Once you reach the line that contains "14.1\% of the", retype it and every line after it exactly, ending with the last line of the entries.
========================
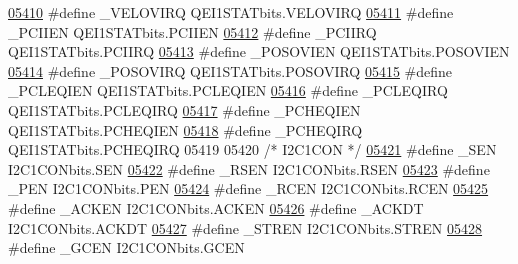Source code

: \begin{DoxyCode}
\hypertarget{a00015_source_l05410}{}\hyperlink{a00015_aeb9bc6491432ee1e066b12009b0fd255}{05410} \textcolor{preprocessor}{#define \_VELOVIRQ QEI1STATbits.VELOVIRQ}
\hypertarget{a00015_source_l05411}{}\hyperlink{a00015_a4fe3054e92d232dfe794253854ab21ec}{05411} \textcolor{preprocessor}{#define \_PCIIEN QEI1STATbits.PCIIEN}
\hypertarget{a00015_source_l05412}{}\hyperlink{a00015_a4c6c19fc3593b90b08070048eb05e31d}{05412} \textcolor{preprocessor}{#define \_PCIIRQ QEI1STATbits.PCIIRQ}
\hypertarget{a00015_source_l05413}{}\hyperlink{a00015_af40c39003bb40617c7980f76b4650430}{05413} \textcolor{preprocessor}{#define \_POSOVIEN QEI1STATbits.POSOVIEN}
\hypertarget{a00015_source_l05414}{}\hyperlink{a00015_a3eefc661a5536e7cdf62e20cd67eabed}{05414} \textcolor{preprocessor}{#define \_POSOVIRQ QEI1STATbits.POSOVIRQ}
\hypertarget{a00015_source_l05415}{}\hyperlink{a00015_ac62809cbe23c43fea85cabc7f77df256}{05415} \textcolor{preprocessor}{#define \_PCLEQIEN QEI1STATbits.PCLEQIEN}
\hypertarget{a00015_source_l05416}{}\hyperlink{a00015_aac259c75f57be462370a00762be9a247}{05416} \textcolor{preprocessor}{#define \_PCLEQIRQ QEI1STATbits.PCLEQIRQ}
\hypertarget{a00015_source_l05417}{}\hyperlink{a00015_aa1093c63c618c18559a6fb7067e72b0b}{05417} \textcolor{preprocessor}{#define \_PCHEQIEN QEI1STATbits.PCHEQIEN}
\hypertarget{a00015_source_l05418}{}\hyperlink{a00015_a71308add8fdcf0f1e1aa903d2574e374}{05418} \textcolor{preprocessor}{#define \_PCHEQIRQ QEI1STATbits.PCHEQIRQ}
05419 
05420 \textcolor{comment}{/* I2C1CON */}
\hypertarget{a00015_source_l05421}{}\hyperlink{a00015_a7c8ad43f77a5137f25db0583d0e21234}{05421} \textcolor{preprocessor}{#define \_SEN I2C1CONbits.SEN}
\hypertarget{a00015_source_l05422}{}\hyperlink{a00015_a911499455fea3d5248d9c22272ae88bc}{05422} \textcolor{preprocessor}{#define \_RSEN I2C1CONbits.RSEN}
\hypertarget{a00015_source_l05423}{}\hyperlink{a00015_aac2c59308ce8a4741bf5dd5298c62d3c}{05423} \textcolor{preprocessor}{#define \_PEN I2C1CONbits.PEN}
\hypertarget{a00015_source_l05424}{}\hyperlink{a00015_a8ece677ceb54047355b0bc18114ac4ef}{05424} \textcolor{preprocessor}{#define \_RCEN I2C1CONbits.RCEN}
\hypertarget{a00015_source_l05425}{}\hyperlink{a00015_a547291ece86d3c8d88a0af37d8bbdf21}{05425} \textcolor{preprocessor}{#define \_ACKEN I2C1CONbits.ACKEN}
\hypertarget{a00015_source_l05426}{}\hyperlink{a00015_aa9a28d6a5f613a9b9603b642ad2e599c}{05426} \textcolor{preprocessor}{#define \_ACKDT I2C1CONbits.ACKDT}
\hypertarget{a00015_source_l05427}{}\hyperlink{a00015_aeb20ac5a21f1d2c922b46997cff1109d}{05427} \textcolor{preprocessor}{#define \_STREN I2C1CONbits.STREN}
\hypertarget{a00015_source_l05428}{}\hyperlink{a00015_a931dddd3d08901bf6dded5ccf4b20ccb}{05428} \textcolor{preprocessor}{#define \_GCEN I2C1CONbits.GCEN}

\end{DoxyCode}
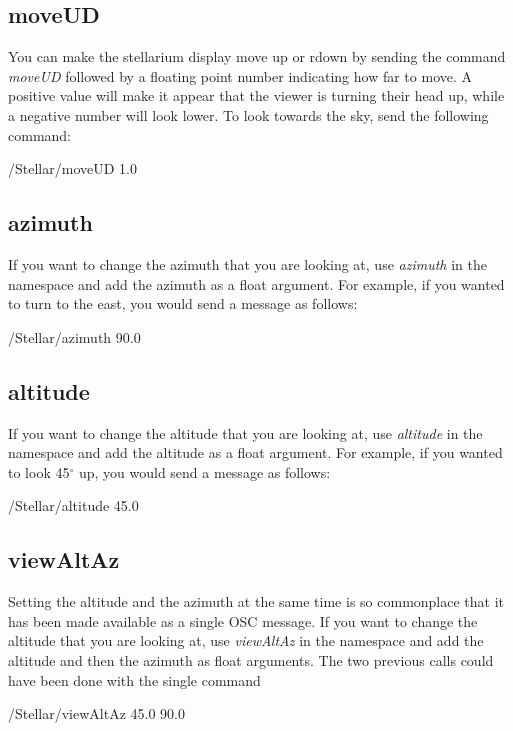 \subsection{moveUD} 
You can make the stellarium display move up or rdown by sending the command \textit{moveUD} followed by a floating point number indicating how far to move. A positive value will make it appear that the viewer is turning their head up, while a negative number will look lower. To look towards the sky, send the following command:
\begin{syntax}	
	\medskip
	/Stellar/moveUD 1.0
	\medskip
\end{syntax}
\bigskip

\subsection{azimuth}  \label{subsec:azimuth}
If you want to change the azimuth that you are looking at, use \textit{azimuth} in the namespace and add the azimuth as a float argument. For example, if you wanted to turn to the east, you would send a message as follows:
 \begin{syntax}	
	\medskip
	/Stellar/azimuth 90.0
	\medskip
\end{syntax}

\subsection{altitude} 
If you want to change the altitude that you are looking at, use \textit{altitude} in the namespace and add the altitude as a float argument. For example, if you wanted to look 45$^{\circ}$ up, you would send a message as follows:
\begin{syntax}	
	\medskip
	/Stellar/altitude 45.0
	\medskip
\end{syntax}

\subsection{viewAltAz} 
Setting the altitude and the azimuth at the same time is so commonplace that it has been made available as a single OSC message.
If you want to change the altitude that you are looking at, use \textit{viewAltAz} in the namespace and add the altitude and then the azimuth as float arguments. The two previous calls could have been done with the single command
\begin{syntax}	
	\medskip
	/Stellar/viewAltAz 45.0 90.0
	\medskip
\end{syntax}

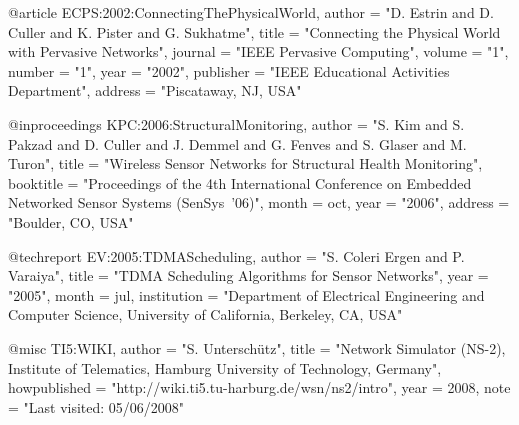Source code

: \begin{tuhhlisting}[label=lst:sampleBibtex,language=TeX,caption={BibTeX examples},{morekeywords={@article,@inproceedings,@techreport,@misc}},{morestring=[b]"}]
@article{ ECPS:2002:ConnectingThePhysicalWorld,
	author       = "D. Estrin and D. Culler and K. Pister and G. Sukhatme",
	title        = "{Connecting the Physical World with Pervasive Networks}",
	journal      = "IEEE Pervasive Computing",
	volume       = "1",
	number       = "1",
	year         = "2002",
	publisher    = "IEEE Educational Activities Department",
	address      = "Piscataway, NJ, USA"
}

@inproceedings{ KPC:2006:StructuralMonitoring,
	author       = "S. Kim and S. Pakzad and D. Culler and J. Demmel and G. Fenves and S. Glaser and M. Turon",
	title        = "{Wireless Sensor Networks for Structural Health Monitoring}",
	booktitle    = "Proceedings of the 4th International Conference on Embedded Networked Sensor Systems (SenSys~'06)",
	month        = oct,
	year         = "2006",
	address      = "Boulder, CO, USA"
}

@techreport{ EV:2005:TDMAScheduling,
	author       = "S. Coleri Ergen and P. Varaiya",
	title        = "{TDMA Scheduling Algorithms for Sensor Networks}",
	year         = "2005",
	month        = jul,
	institution  = "Department of Electrical Engineering and Computer Science, University of California, Berkeley, CA, USA"
}

@misc{ TI5:WIKI,
	author       = "S. Untersch{\"u}tz",
	title        = "{Network Simulator (NS-2), Institute of Telematics, Hamburg University of Technology, Germany}",
	howpublished = "http://wiki.ti5.tu-harburg.de/wsn/ns2/intro",
	year         = 2008,
	note         = "Last visited: 05/06/2008"
}
\end{tuhhlisting}
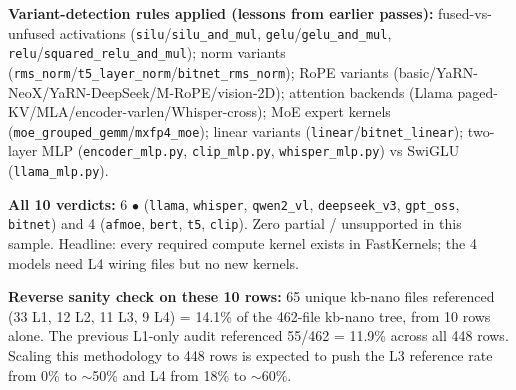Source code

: \documentclass[10pt]{article}
\newcommand{\cmark}{\ding{51}}
\newcommand{\fastkernels}{FastKernels}
\begin{document}
\noindent\textbf{Variant-detection rules applied (lessons from earlier passes):}
fused-vs-unfused activations (\texttt{silu}/\texttt{silu\_and\_mul},
\texttt{gelu}/\texttt{gelu\_and\_mul}, \texttt{relu}/\texttt{squared\_relu\_and\_mul});
norm variants (\texttt{rms\_norm}/\texttt{t5\_layer\_norm}/\texttt{bitnet\_rms\_norm});
RoPE variants (basic/YaRN-NeoX/YaRN-DeepSeek/M-RoPE/vision-2D);
attention backends (Llama paged-KV/MLA/encoder-varlen/Whisper-cross);
MoE expert kernels (\texttt{moe\_grouped\_gemm}/\texttt{mxfp4\_moe});
linear variants (\texttt{linear}/\texttt{bitnet\_linear}); two-layer MLP
(\texttt{encoder\_mlp.py}, \texttt{clip\_mlp.py}, \texttt{whisper\_mlp.py})
vs SwiGLU (\texttt{llama\_mlp.py}).

\noindent\textbf{All 10 verdicts:} 6 $\bullet$ (\texttt{llama},
\texttt{whisper}, \texttt{qwen2\_vl}, \texttt{deepseek\_v3},
\texttt{gpt\_oss}, \texttt{bitnet}) and 4 \cmark{} (\texttt{afmoe},
\texttt{bert}, \texttt{t5}, \texttt{clip}). Zero partial / unsupported in
this sample. Headline: every required compute kernel exists in
\fastkernels{}; the 4 \cmark{} models need L4 wiring files but no new
kernels.

\noindent\textbf{Reverse sanity check on these 10 rows:}
65 unique kb-nano files referenced (33 L1, 12 L2, 11 L3, 9 L4) =
14.1\% of the 462-file kb-nano tree, from 10 rows alone. The previous
L1-only audit referenced 55/462 = 11.9\% across all 448 rows. Scaling
this methodology to 448 rows is expected to push the L3 reference rate
from 0\% to $\sim$50\% and L4 from 18\% to $\sim$60\%.
\end{document}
========================
▸ Output below:
14.1\% of the 462-file kb-nano tree, from 10 rows alone. The previous
L1-only audit referenced 55/462 = 11.9\% across all 448 rows. Scaling
this methodology to 448 rows is expected to push the L3 reference rate
from 0\% to $\sim$50\% and L4 from 18\% to $\sim$60\%.
\end{document}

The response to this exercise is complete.